Every bride should wake up on her wedding day feeling refreshed, rejuvenated, and better than ever—which is where Erin Berman, in-house expert at NECTAR Sleep, comes in. Yes, a great mattress will do wonders for your sleep, but there are a few tips you can take with you anywhere, from the hotel bed you share with your BFF on the eve of your wedding to the spacious suite you and your partner settle into on your honeymoon. Here are Berman’s insights into making going to sleep an immersive experience, leading to a restful and relaxing night in bed.
“When you create a full experience for your body, indulging your senses, it helps to calm your mind and get you ready to shut down for a few hours,” Berman says. “It’s all about comfort, whether you’re at home or in a bridal suite.”
1. Pack Your Favorite PJs
“Indulge in a pair of flannel or silky pajamas that offer supreme comfort, and then bring them with you on your wedding weekend,” says Berman. That feeling of home (plus a little luxury from those jammies!) will put you right at ease.
2. Put On Your Slippers
“Whether they’re the ones you bring from home or the pair in your hotel room, slippers make you feel cozy the second you put them on. Put them on as soon as you get to your room, and keep them by your bed so you’ve got plush comfort close at hand,” Berman says. Bonus: Your pedicure will stay extra fresh if you keep it off of the hotel room floor!
3. Set Out a Special Item
It’s all about making your room feel super homey. “Pack a photograph of your partner, your favorite throw blanket, or that pillow you can’t sleep without. It gives your room a personal touch and makes relaxing easier,” Berman explains.

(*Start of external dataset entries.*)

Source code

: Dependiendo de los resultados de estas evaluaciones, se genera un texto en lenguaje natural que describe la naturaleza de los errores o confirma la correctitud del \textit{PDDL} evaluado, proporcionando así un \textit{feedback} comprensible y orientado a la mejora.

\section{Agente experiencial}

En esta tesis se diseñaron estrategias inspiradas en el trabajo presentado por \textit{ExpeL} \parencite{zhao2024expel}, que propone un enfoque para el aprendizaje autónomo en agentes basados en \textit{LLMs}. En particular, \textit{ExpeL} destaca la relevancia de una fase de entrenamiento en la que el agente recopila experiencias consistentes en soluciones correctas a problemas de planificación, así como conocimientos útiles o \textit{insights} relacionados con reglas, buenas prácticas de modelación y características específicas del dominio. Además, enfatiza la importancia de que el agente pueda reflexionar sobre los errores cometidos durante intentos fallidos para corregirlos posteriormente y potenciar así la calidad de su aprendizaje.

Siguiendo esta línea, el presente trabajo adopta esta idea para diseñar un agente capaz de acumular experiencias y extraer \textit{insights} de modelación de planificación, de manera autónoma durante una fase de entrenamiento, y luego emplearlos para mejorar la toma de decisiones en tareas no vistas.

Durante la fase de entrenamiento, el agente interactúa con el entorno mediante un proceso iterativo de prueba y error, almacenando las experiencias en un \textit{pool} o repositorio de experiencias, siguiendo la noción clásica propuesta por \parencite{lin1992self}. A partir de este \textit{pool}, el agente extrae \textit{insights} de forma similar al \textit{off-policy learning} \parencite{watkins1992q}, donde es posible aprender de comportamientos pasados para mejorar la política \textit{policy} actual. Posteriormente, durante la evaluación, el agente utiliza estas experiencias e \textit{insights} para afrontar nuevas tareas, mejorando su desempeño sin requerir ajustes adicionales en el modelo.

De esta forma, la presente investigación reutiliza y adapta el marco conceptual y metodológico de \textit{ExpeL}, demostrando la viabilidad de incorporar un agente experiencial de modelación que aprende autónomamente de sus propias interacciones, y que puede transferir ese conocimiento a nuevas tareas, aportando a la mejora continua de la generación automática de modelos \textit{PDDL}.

4. Turn Off Overhead Lights
When you’re ready to unwind, turn on reading lamps and accent lights, then switch off the bright overhead lights. Says Berman, “This helps your eyes adjust and tells your brain to relax.”
5. Light a Candle
A small travel candle goes a long way. “Bring a small candle in a soothing color (I suggest white or lavender), and set an intention as you light it. The soft, flickering light will help set the mood,” says Berman. Buy the same candle in a larger size so you can use it to relax when you’re at home, too!
6. Use Aromatherapy.
“Whether it’s an incense stick, a pillow spray, or a diffuser with essential oils, a calming scent will create a tranquil environment,” Berman describes. Go for lavender, chamomile, or sandalwood.
7. Make a Cup of Tea
“Pack your favorite mug, a little jar of honey, and a chamomile tea bag from home, then use the coffee or hot water pot in your room to make a cup before bed,” says Berman. “The tea’s scent and flavor will help relax your body, and the comfort of a familiar mug in your hands will subconsciously ease any stress of being in an unfamiliar environment.”
8. Block Out Nagging Thoughts
The night before your wedding day is time to let go of the to-do lists—there’s nothing left to be done now! “Put on a soothing meditation tape or a track of a singing bowl, which will keep those pesky thoughts out of your mind,” Berman suggests.
See more: Here's What Changes Once You Get Engaged
9. Bring Nature In.
“Have fresh flowers delivered to your hotel room, and place them close to your bed,” Berman says. “The aroma will waft over you while you’re sleeping, and the scent and colors will be a pleasant first thing to see as you wake up.” Better yet, hint to your S.O. to send you a bouquet before you hit the hay.